Describe the relationship between number of calories and amount of carbohydrates (in grams) that Starbucks food menu items contain.

The relationship between number of calories and amount of carbs may be linear, but not very strong. In fact, to me it looks like the small cloud of points in the lower left corner (low calorie, low carb) is forcing the linear relationship. It is positive if it exists

In this scenario, what are the explanatory and response variables?

Number of calories is the explanatory variable. Amount of carbs is the response variable.

Why might we want to fit a regression line to these data?

Mostly to confirm (a), easy to make predictions and see residuals with a regression line.

Do these data meet the conditions required for fitting a least squares line?

Linearity: As described in part (a), there may be a weak linear relationship. Nearly normal residuals: The histogram of the residuals is not completely symmetrical and may not necessarily be nearly normal. Constant variability: Based on the residual plot, I believe there is no contant variability as there are significantly more points on the right (with larger residuals) than on the left of the plot. Independent observations: Observations are independent since food items and their nutritional information does not depend on each other. I believe conditions are not met because of lack of constant variability and distribution of residuals that is not nearly enough normal.

Body measurements, Part I. (8.13, p. 316) Researchers studying anthropometry collected body girth measurements and skeletal diameter measurements, as well as age, weight, height and gender for 507 physically active individuals.19 The scatterplot below shows the relationship between height and shoulder girth (over deltoid muscles), both measured in centimeters.

\end{center}

Describe the relationship between shoulder girth and height.

There appears to be a positive linear relationship

How would the relationship change if shoulder girth was measured in inches while the units of height remained in centimeters?

As the shoulder girth is in cm we would divide the value by 2.54 which would greatly shorten (squish) the plot but would not change the overall relationship.

Body measurements, Part III. (8.24, p. 326) Exercise above introduces data on shoulder girth and height of a group of individuals. The mean shoulder girth is 107.20 cm with a standard deviation of 10.37 cm. The mean height is 171.14 cm with a standard deviation of 9.41 cm. The correlation between height and shoulder girth is 0.67.

Write the equation of the regression line for predicting height.

responseMean = 171.14
responseSD = 9.41
Rvar = .67
explanatoryMean= 107.2
explanatorySD= 10.37
slope = (responseSD/explanatorySD)*Rvar
intercept = responseMean - (slope)*explanatoryMean
regressionFunction = function(x,slope,intercept){
  y =(x*slope)+ intercept
  return(y)
}
tinyGraph = 1:150
tinyGraph = sapply(tinyGraph,regressionFunction,slope,intercept)
plot(tinyGraph, type = 'l',xlab = 'Shoulder girth',ylab='height')

Predicted Y = 105.9650878 + 0.6079749 * explanatory variable

Interpret the slope and the intercept in this context.

The intercept has a positive offset, slope is going up there at a .6 rate to shoulder girth.

Calculate $R^2$ of the regression line for predicting height from shoulder girth, and interpret it in the context of the application.

0.4489…44.89% of the variability in the height is explained by the model

A randomly selected student from your class has a shoulder girth of 100 cm.
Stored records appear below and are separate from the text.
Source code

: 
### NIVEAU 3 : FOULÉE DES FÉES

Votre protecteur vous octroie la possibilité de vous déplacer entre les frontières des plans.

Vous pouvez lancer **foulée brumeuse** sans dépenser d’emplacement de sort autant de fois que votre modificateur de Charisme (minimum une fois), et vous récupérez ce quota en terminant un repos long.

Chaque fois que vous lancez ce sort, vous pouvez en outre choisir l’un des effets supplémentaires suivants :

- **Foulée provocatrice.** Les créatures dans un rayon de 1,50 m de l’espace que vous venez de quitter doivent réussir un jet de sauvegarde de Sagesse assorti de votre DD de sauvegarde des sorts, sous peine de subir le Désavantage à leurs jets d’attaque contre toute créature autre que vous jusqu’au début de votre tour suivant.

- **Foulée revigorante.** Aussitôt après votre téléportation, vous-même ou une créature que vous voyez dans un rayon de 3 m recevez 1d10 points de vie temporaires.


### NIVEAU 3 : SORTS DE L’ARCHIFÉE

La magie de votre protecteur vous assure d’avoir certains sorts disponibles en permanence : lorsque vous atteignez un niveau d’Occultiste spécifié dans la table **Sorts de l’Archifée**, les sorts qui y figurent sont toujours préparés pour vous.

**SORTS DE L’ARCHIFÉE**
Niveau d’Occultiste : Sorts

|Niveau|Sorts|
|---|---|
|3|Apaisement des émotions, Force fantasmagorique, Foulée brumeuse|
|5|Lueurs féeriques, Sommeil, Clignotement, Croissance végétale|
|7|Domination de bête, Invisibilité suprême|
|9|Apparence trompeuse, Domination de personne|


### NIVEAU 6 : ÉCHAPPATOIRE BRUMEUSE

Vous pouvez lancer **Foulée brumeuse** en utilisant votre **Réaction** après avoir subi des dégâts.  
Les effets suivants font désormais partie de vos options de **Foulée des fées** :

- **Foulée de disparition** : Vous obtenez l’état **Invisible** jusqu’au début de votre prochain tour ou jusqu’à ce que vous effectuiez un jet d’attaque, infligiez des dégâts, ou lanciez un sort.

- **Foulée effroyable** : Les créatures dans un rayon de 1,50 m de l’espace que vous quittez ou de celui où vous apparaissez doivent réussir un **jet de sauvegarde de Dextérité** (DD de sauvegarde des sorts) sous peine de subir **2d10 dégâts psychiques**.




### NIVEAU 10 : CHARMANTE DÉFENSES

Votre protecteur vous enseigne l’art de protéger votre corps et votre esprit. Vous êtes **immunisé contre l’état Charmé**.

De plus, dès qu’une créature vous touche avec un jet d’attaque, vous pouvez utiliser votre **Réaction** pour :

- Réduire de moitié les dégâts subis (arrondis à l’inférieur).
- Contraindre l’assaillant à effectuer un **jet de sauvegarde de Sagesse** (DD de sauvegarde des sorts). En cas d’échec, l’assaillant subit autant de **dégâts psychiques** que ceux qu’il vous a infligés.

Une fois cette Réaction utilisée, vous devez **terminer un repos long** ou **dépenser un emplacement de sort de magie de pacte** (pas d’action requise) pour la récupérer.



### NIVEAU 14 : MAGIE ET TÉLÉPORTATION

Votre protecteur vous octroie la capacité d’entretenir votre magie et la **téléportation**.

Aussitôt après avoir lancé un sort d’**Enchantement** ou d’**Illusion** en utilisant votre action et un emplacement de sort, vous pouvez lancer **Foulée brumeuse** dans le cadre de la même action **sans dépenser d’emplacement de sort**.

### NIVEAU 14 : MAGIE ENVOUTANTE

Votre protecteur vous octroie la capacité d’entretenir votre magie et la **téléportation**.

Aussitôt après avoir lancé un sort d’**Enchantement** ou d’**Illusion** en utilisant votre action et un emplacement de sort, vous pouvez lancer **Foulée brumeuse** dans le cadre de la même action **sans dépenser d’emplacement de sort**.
Predict the height of this student using the model.

I’m just plugging 100 into my function (regressionFunction) I made for question (a)…166.7625805

The student from part (d) is 160 cm tall. Calculate the residual, and explain what this residual means.

Residual = observed - predicted, which for this case is -6.7625805 Meaning the actual height is that much less than the line predicted.

A one year old has a shoulder girth of 56 cm. Would it be appropriate to use this linear model to predict the height of this child?

Original data only includes 80 to 140 shoulder girth which is a minus…Variability seems to be constant, correlation is strong and linear…While it would be innappropriate, I’d do it in absence of any other model.

Cats, Part I. (8.26, p. 327) The following regression output is for predicting the heart weight (in g) of cats from their body weight (in kg). The coefficients are estimated using a dataset of 144 domestic cats.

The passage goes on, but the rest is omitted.